__What you are asked to do__. Exactly those lines from the one with "na visão do" through the end of the listing below must be returned, and nothing else.

__Information shown__.
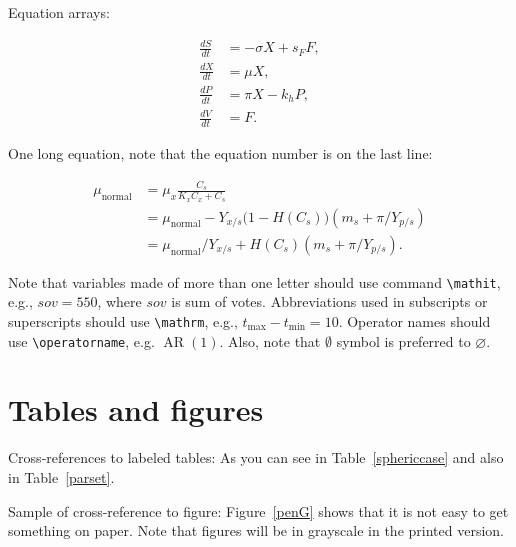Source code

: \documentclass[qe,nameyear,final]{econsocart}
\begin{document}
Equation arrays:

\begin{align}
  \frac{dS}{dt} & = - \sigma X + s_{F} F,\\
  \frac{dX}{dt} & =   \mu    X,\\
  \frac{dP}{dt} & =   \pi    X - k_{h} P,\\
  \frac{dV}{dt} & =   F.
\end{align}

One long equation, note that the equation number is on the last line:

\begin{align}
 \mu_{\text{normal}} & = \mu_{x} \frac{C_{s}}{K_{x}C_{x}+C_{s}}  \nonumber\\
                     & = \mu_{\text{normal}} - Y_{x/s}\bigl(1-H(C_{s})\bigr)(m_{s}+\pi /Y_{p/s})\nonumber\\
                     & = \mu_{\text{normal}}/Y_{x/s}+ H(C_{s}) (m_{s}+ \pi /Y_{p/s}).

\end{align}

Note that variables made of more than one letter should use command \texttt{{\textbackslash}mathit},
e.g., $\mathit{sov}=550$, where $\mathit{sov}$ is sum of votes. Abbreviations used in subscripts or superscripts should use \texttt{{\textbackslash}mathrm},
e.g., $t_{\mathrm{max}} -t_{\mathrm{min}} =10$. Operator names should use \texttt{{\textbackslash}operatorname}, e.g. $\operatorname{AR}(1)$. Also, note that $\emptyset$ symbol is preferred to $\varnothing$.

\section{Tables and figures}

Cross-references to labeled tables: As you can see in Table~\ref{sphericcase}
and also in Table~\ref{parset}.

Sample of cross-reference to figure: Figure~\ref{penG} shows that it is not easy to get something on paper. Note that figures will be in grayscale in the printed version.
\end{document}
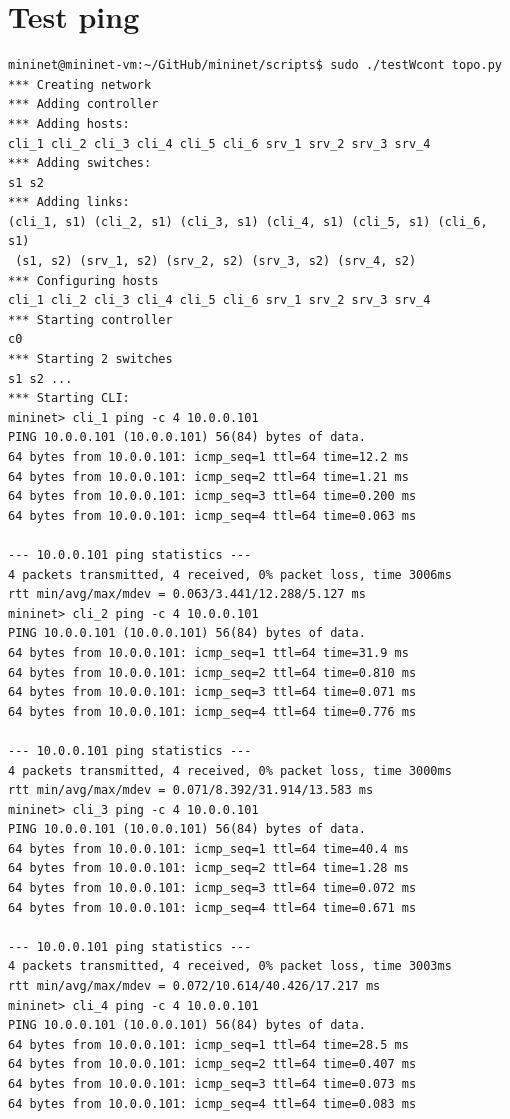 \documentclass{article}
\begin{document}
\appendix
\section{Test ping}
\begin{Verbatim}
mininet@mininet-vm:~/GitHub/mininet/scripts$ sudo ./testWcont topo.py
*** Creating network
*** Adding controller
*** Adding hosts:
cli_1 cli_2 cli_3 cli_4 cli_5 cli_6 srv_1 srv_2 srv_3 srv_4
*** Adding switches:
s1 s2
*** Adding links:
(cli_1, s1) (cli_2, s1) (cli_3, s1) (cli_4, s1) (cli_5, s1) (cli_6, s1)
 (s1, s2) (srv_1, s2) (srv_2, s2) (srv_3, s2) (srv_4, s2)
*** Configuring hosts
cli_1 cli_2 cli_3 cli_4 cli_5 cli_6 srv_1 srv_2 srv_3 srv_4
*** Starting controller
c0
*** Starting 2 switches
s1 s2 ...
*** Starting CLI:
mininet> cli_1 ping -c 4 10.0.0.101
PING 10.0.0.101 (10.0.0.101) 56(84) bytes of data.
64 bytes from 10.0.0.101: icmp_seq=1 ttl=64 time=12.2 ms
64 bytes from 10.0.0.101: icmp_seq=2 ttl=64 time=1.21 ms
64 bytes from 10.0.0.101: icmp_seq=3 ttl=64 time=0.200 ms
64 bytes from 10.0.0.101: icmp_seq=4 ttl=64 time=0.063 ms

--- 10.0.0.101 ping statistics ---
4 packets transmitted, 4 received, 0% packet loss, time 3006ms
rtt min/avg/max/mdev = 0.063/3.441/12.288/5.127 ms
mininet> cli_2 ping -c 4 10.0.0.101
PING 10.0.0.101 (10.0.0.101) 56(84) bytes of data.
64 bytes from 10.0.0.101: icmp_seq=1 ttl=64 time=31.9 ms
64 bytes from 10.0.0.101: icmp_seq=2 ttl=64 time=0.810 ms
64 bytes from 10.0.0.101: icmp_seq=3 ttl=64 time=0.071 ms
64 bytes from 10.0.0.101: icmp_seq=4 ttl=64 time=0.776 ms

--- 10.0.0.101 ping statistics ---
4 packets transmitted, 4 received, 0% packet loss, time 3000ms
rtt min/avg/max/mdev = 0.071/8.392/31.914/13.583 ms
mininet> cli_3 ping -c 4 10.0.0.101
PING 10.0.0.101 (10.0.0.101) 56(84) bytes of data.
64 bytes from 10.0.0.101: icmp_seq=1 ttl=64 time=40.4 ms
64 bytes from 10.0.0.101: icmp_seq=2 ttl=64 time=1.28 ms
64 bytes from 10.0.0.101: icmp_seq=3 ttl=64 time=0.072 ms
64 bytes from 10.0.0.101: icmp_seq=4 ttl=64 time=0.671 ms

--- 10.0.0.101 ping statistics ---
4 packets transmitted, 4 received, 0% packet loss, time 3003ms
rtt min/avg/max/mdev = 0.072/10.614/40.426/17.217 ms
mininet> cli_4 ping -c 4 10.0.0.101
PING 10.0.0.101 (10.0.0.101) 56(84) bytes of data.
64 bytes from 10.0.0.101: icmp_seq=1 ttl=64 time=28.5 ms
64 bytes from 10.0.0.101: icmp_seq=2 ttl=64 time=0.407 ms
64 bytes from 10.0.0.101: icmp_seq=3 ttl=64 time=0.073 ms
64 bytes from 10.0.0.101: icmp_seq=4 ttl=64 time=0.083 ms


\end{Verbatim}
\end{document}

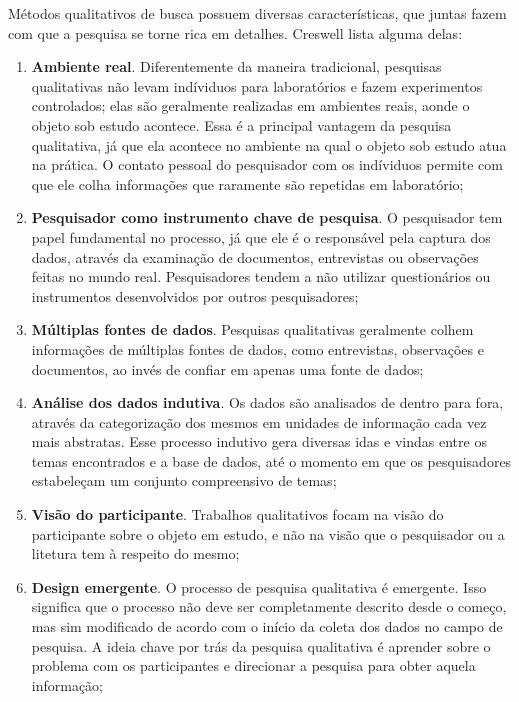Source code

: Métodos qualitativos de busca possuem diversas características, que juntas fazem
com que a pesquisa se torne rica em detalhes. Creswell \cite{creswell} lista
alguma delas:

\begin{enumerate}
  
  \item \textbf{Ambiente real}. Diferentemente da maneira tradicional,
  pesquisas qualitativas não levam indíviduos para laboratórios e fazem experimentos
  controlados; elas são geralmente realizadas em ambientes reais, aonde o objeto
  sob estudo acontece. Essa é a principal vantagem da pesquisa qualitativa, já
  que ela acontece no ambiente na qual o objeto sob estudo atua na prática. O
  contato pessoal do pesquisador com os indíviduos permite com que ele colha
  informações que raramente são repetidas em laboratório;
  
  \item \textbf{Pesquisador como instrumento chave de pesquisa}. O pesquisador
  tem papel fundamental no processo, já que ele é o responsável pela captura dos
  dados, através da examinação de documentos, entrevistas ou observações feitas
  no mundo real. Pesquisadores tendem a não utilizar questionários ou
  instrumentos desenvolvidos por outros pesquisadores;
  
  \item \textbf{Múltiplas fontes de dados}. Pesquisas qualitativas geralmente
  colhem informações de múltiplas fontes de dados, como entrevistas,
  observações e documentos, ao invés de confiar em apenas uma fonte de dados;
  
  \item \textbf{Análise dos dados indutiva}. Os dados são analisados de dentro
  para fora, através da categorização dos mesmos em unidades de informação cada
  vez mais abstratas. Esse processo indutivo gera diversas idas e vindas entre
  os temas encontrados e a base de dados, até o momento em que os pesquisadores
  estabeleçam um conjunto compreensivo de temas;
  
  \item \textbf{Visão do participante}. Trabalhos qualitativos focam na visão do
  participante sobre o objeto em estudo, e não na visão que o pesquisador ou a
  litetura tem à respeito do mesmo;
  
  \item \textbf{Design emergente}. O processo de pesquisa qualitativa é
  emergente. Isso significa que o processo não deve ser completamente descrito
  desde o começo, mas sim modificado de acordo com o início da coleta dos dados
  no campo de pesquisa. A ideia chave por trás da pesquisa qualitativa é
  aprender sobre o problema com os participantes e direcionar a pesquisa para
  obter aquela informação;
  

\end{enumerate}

__Solution to this task__.
  \item \textbf{Visão do participante}. Trabalhos qualitativos focam na visão do
  participante sobre o objeto em estudo, e não na visão que o pesquisador ou a
  litetura tem à respeito do mesmo;
  
  \item \textbf{Design emergente}. O processo de pesquisa qualitativa é
  emergente. Isso significa que o processo não deve ser completamente descrito
  desde o começo, mas sim modificado de acordo com o início da coleta dos dados
  no campo de pesquisa. A ideia chave por trás da pesquisa qualitativa é
  aprender sobre o problema com os participantes e direcionar a pesquisa para
  obter aquela informação;
  

\end{enumerate}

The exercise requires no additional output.